→ **PROBLEM TO WORK ON**:
In the copy, every record below must appear exactly as given, and no picture may appear.

→ **RECORD SET**:
────────────────────────────────────────

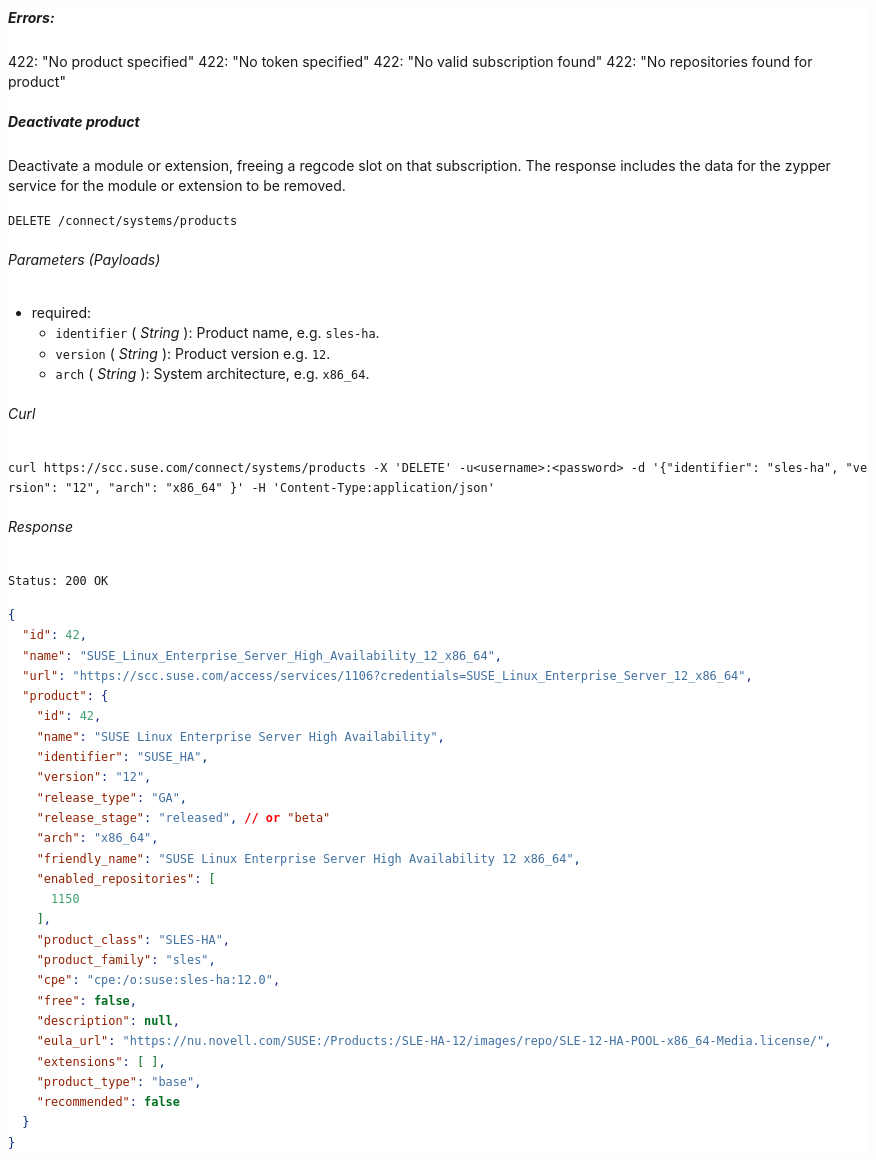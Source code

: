 ##### Errors:

422: "No product specified"
422: "No token specified"
422: "No valid subscription found"
422: "No repositories found for product"



##### <a id="sys_prod_destroy">Deactivate product</a>
Deactivate a module or extension, freeing a regcode slot on that subscription. The response includes the data for the zypper service for the module or extension to be removed.

```
DELETE /connect/systems/products
```
###### Parameters (Payloads)

  - required:
    - `identifier` ( *String* ): Product name, e.g. `sles-ha`.
    - `version` ( *String* ): Product version e.g. `12`.
    - `arch` ( *String* ): System architecture, e.g. `x86_64`.

###### Curl
```
curl https://scc.suse.com/connect/systems/products -X 'DELETE' -u<username>:<password> -d '{"identifier": "sles-ha", "version": "12", "arch": "x86_64" }' -H 'Content-Type:application/json'
```

###### Response
```
Status: 200 OK
```

```json
{  
  "id": 42,
  "name": "SUSE_Linux_Enterprise_Server_High_Availability_12_x86_64",
  "url": "https://scc.suse.com/access/services/1106?credentials=SUSE_Linux_Enterprise_Server_12_x86_64",
  "product": {
    "id": 42,
    "name": "SUSE Linux Enterprise Server High Availability",
    "identifier": "SUSE_HA",
    "version": "12",
    "release_type": "GA",
    "release_stage": "released", // or "beta"
    "arch": "x86_64",
    "friendly_name": "SUSE Linux Enterprise Server High Availability 12 x86_64",
    "enabled_repositories": [
      1150
    ],
    "product_class": "SLES-HA",
    "product_family": "sles",
    "cpe": "cpe:/o:suse:sles-ha:12.0",
    "free": false,
    "description": null,
    "eula_url": "https://nu.novell.com/SUSE:/Products:/SLE-HA-12/images/repo/SLE-12-HA-POOL-x86_64-Media.license/",
    "extensions": [ ],
    "product_type": "base",
    "recommended": false
  }  
}
```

────────────────────────────────────────

→ **ANSWER AREA**:
Source code

: ##### Errors:

422: "No product specified"
422: "No token specified"
422: "No valid subscription found"
422: "No repositories found for product"



##### <a id="sys_prod_destroy">Deactivate product</a>
Deactivate a module or extension, freeing a regcode slot on that subscription. The response includes the data for the zypper service for the module or extension to be removed.

```
DELETE /connect/systems/products
```
###### Parameters (Payloads)

  - required:
    - `identifier` ( *String* ): Product name, e.g. `sles-ha`.
    - `version` ( *String* ): Product version e.g. `12`.
    - `arch` ( *String* ): System architecture, e.g. `x86_64`.

###### Curl
```
curl https://scc.suse.com/connect/systems/products -X 'DELETE' -u<username>:<password> -d '{"identifier": "sles-ha", "version": "12", "arch": "x86_64" }' -H 'Content-Type:application/json'
```

###### Response
```
Status: 200 OK
```

```json
{  
  "id": 42,
  "name": "SUSE_Linux_Enterprise_Server_High_Availability_12_x86_64",
  "url": "https://scc.suse.com/access/services/1106?credentials=SUSE_Linux_Enterprise_Server_12_x86_64",
  "product": {
    "id": 42,
    "name": "SUSE Linux Enterprise Server High Availability",
    "identifier": "SUSE_HA",
    "version": "12",
    "release_type": "GA",
    "release_stage": "released", // or "beta"
    "arch": "x86_64",
    "friendly_name": "SUSE Linux Enterprise Server High Availability 12 x86_64",
    "enabled_repositories": [
      1150
    ],
    "product_class": "SLES-HA",
    "product_family": "sles",
    "cpe": "cpe:/o:suse:sles-ha:12.0",
    "free": false,
    "description": null,
    "eula_url": "https://nu.novell.com/SUSE:/Products:/SLE-HA-12/images/repo/SLE-12-HA-POOL-x86_64-Media.license/",
    "extensions": [ ],
    "product_type": "base",
    "recommended": false
  }  
}
```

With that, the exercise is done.